===== Record extracts =====

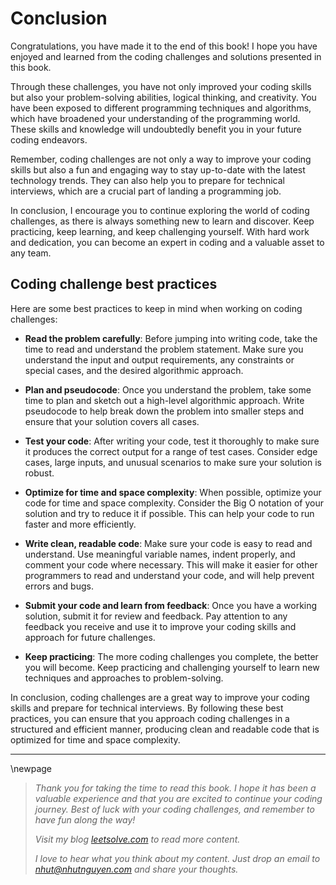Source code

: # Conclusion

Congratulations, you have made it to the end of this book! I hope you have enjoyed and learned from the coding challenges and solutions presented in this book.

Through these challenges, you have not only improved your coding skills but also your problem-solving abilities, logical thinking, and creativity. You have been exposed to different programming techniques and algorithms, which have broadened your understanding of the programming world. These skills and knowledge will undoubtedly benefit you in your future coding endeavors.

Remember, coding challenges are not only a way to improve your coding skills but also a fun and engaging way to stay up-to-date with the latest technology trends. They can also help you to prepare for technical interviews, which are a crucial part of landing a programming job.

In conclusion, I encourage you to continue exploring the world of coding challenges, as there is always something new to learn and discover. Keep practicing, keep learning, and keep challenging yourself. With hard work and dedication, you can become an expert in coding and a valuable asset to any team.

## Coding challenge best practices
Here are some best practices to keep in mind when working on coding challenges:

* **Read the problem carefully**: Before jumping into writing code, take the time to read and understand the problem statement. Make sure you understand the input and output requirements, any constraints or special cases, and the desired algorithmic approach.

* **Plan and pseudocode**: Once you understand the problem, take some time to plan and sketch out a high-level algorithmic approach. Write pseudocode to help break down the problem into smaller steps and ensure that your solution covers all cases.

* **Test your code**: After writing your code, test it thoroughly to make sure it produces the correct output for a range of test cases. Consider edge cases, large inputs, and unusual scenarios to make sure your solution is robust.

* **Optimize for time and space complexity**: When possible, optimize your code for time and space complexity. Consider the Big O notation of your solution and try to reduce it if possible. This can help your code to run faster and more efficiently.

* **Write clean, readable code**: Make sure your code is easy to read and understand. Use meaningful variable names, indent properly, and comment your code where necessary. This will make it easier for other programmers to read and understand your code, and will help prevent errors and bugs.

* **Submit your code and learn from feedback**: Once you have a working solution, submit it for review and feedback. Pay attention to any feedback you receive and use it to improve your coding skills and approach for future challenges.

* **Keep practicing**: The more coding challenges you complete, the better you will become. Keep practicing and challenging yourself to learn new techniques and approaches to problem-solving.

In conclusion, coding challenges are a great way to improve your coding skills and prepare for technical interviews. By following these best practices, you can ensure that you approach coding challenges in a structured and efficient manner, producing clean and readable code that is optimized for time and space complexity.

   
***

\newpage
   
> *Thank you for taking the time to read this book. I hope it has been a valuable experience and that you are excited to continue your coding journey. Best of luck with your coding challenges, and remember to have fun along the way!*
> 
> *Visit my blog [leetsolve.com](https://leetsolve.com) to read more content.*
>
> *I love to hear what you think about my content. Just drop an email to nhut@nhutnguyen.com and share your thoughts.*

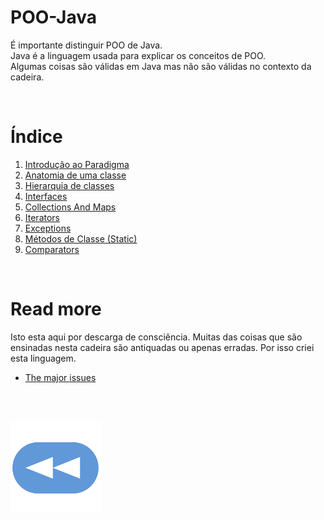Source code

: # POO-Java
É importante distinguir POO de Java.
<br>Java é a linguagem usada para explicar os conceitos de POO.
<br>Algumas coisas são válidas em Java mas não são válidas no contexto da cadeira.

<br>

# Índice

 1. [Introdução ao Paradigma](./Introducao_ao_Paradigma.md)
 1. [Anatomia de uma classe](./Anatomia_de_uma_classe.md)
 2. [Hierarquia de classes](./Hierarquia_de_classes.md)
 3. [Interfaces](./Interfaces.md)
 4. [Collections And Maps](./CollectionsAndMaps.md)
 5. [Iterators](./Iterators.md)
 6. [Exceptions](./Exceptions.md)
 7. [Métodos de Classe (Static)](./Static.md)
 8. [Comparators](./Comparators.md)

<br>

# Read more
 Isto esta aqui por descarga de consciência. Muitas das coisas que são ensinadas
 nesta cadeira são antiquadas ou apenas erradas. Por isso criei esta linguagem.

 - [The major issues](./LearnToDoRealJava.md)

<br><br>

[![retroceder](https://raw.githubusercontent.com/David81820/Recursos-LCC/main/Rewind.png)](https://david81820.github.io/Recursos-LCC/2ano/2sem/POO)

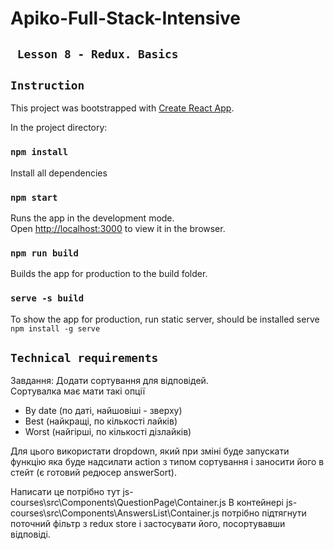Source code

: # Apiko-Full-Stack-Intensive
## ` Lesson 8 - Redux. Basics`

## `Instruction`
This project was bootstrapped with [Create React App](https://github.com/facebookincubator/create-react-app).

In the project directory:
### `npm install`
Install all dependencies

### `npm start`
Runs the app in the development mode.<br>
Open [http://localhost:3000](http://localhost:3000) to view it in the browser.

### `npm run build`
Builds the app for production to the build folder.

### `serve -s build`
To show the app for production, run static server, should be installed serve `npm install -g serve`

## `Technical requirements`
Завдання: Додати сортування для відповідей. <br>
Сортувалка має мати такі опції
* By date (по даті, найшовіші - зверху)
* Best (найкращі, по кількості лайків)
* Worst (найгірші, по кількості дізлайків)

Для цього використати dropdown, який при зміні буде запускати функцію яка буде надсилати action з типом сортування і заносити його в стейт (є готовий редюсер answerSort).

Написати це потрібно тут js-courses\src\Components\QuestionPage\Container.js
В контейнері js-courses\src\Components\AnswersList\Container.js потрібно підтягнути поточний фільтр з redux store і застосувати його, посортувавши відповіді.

=====

Looking at the records above, in how many lines does the word "github" occur? Reply with the number alone.

2